Speaker 3:What would you say to people that would come with the opinion that mass timber doesn't contribute to affordable projects or, specifically, affordable housing, when you talked about before we hit record that that's one of the biggest, if not the biggest problem that we collectively face as society is lack of affordable housing, how do you think mass timber fits into that conversation?
Speaker 1:Well, in Europe there's a lot of companies that thrive building mass timber modules for student residences, for apartments, for hotels. So the fact that it's not affordable here doesn't mean that it's not affordable or practical. The other thing is we need to move beyond. What is the price? The price is how big your check is. At the end of the day, that's the bottom right-hand corner of your spreadsheet. But what's the cost?
Speaker 1:There's a cost to doing certain things. You want to use steel or concrete or you want to use labor that's 7,000 miles away because it's cheap. There are costs in our society to doing those things and there's costs to not doing things. If we don't build buildings efficiently and well so that they can last a long time, that's a cost. We don't look at that. We look at what the price is. Ultimately, we need to say what's the value?
Speaker 1:Is that building better, having been built, than if it hadn't been? Is it healthier for us to be occupying that than another building? Does it enhance our ability to be productive or learn or heal or play? How many people love to go to a bunker other than a squash court, but to go to a bunker to play with their kids? So we like the feel. So there's a place for all of those materials, and I think it's up to us to be able to contribute to the needs of society as we go forward. Affordability is one of the real societal challenges. Wood has a role to play, but it's not the only solution. So does that sort of give you lots of stuff but nothing?
Speaker 3:No very concrete pun intended answer.
Speaker 1:Okay, in our world, if someone uses we need a concrete solution we charge them five bucks. So you got off on this one.
Speaker 3:I'll drop it in the donation jar on the way out to the next event. On that note, what do you think the biggest opportunities for the industry are in the next five years? Where should people be paying attention?
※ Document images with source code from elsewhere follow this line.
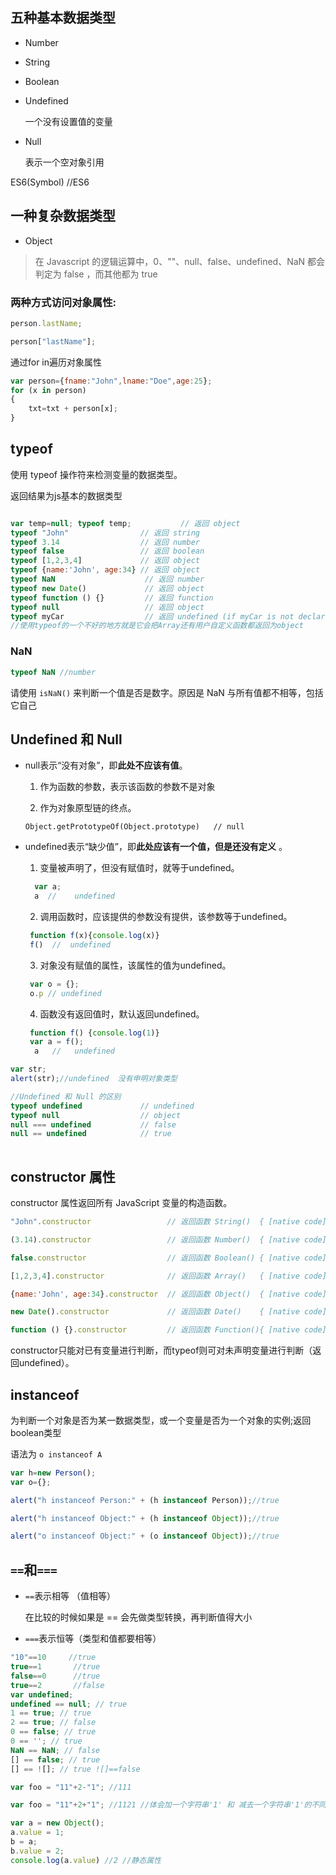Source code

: ## 五种基本数据类型

* Number

* String

* Boolean

* Undefined

    一个没有设置值的变量

* Null 

    表示一个空对象引用

ES6(Symbol)  //ES6

## 一种复杂数据类型

* Object

> 在 Javascript 的逻辑运算中，0、""、null、false、undefined、NaN 都会判定为 false ，而其他都为 true 

### 两种方式访问对象属性:

```javascript
person.lastName;

person["lastName"];

```

通过for in遍历对象属性

```javascript
var person={fname:"John",lname:"Doe",age:25}; 
for (x in person)
{
    txt=txt + person[x];
}
```



## typeof

使用 typeof 操作符来检测变量的数据类型。

返回结果为js基本的数据类型

```javascript

var temp=null; typeof temp;           // 返回 object
typeof "John"                // 返回 string 
typeof 3.14                  // 返回 number
typeof false                 // 返回 boolean
typeof [1,2,3,4]             // 返回 object
typeof {name:'John', age:34} // 返回 object
typeof NaN                    // 返回 number
typeof new Date()             // 返回 object
typeof function () {}         // 返回 function
typeof null                   // 返回 object
typeof myCar                  // 返回 undefined (if myCar is not declared)
//使用typeof的一个不好的地方就是它会把Array还有用户自定义函数都返回为object

```

### NaN

```javascript
typeof NaN //number
```

请使用 ```isNaN()``` 来判断一个值是否是数字。原因是 NaN 与所有值都不相等，包括它自己


## Undefined 和 Null


* null表示“没有对象”，即**此处不应该有值**。

    1. 作为函数的参数，表示该函数的参数不是对象

    2. 作为对象原型链的终点。

     ```Object.getPrototypeOf(Object.prototype)   // null```

* undefined表示“缺少值”，即**此处应该有一个值，但是还没有定义** 。

    1. 变量被声明了，但没有赋值时，就等于undefined。

    ```javascript
      var a;
      a  //    undefined
    ```

    2. 调用函数时，应该提供的参数没有提供，该参数等于undefined。
    ```javascript
     function f(x){console.log(x)}
     f()  //  undefined
     ```

    3. 对象没有赋值的属性，该属性的值为undefined。
    ```javascript
     var o = {};
     o.p // undefined
   ```

    4. 函数没有返回值时，默认返回undefined。
    ```javascript
     function f() {console.log(1)} 
     var a = f();
      a   //   undefined
   ```

```javascript
var str;
alert(str);//undefined  没有申明对象类型

//Undefined 和 Null 的区别
typeof undefined             // undefined
typeof null                  // object
null === undefined           // false
null == undefined            // true
 

```

## constructor 属性

constructor 属性返回所有 JavaScript 变量的构造函数。

```javascript
"John".constructor                 // 返回函数 String()  { [native code] }

(3.14).constructor                 // 返回函数 Number()  { [native code] }

false.constructor                  // 返回函数 Boolean() { [native code] }

[1,2,3,4].constructor              // 返回函数 Array()   { [native code] }

{name:'John', age:34}.constructor  // 返回函数 Object()  { [native code] }

new Date().constructor             // 返回函数 Date()    { [native code] }

function () {}.constructor         // 返回函数 Function(){ [native code] }


```

constructor只能对已有变量进行判断，而typeof则可对未声明变量进行判断（返回undefined）。

 

 

## instanceof

为判断一个对象是否为某一数据类型，或一个变量是否为一个对象的实例;返回boolean类型

语法为 ```o instanceof A```

```javascript
var h=new Person();
var o={};

alert("h instanceof Person:" + (h instanceof Person));//true

alert("h instanceof Object:" + (h instanceof Object));//true

alert("o instanceof Object:" + (o instanceof Object));//true

```

## ```==```和```===```

* ```==```表示相等 （值相等）
    
    在比较的时候如果是 == 会先做类型转换，再判断值得大小

* ```===```表示恒等（类型和值都要相等）

```javascript
"10"==10     //true
true==1       //true
false==0      //true
true==2       //false
var undefined;
undefined == null; // true
1 == true; // true
2 == true; // false
0 == false; // true
0 == ''; // true
NaN == NaN; // false
[] == false; // true
[] == ![]; // true ![]==false

var foo = "11"+2-"1"; //111

var foo = "11"+2+"1"; //1121 //体会加一个字符串'1' 和 减去一个字符串'1'的不同

var a = new Object();
a.value = 1;
b = a;
b.value = 2; 
console.log(a.value) //2 //静态属性
```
Speaker 1:Well, that's two questions when are the opportunities and where should they be paying attention? I think the opportunities are going to be seeing how mass timber can work in building types that are not currently acceptable. That's going to come about with code changes, with research and testing. You know, two years ago the CWC, international Research Council, did a very, very large series of fire tests with CLT and that would be very valuable information to give comfort and understanding to building officials and fire officials. The opportunity to expand into other building types, whether it's taller wood, whether it's bigger buildings, whether it's warehouses, big box stores. There's different issues which drive each of those. I think a real opportunity and there's a real need is what are the systems that we can develop that make it easy and fast and more affordable for mass timber?
Speaker 1:You've all been in buildings which are basically steel, tilt-up, concrete, open web trusses, steel roof deck Very, very cost-effective, but if you want to heat it it's going to cost you an arm and a leg. Those are typically built by people who aren't going to be occupying the space. So there's a whole bunch of things in. There is who's going to occupy it? Who's building it? If it's, a person says I got 15 million bucks build me a building and I want it sold in seven months and goes off to the next project. They're not going to build with wood. We have to accept that If buildings are too big maybe they can't be built with wood, Although some of the biggest buildings I've seen were aerodromes in World War II, so those are pretty big buildings.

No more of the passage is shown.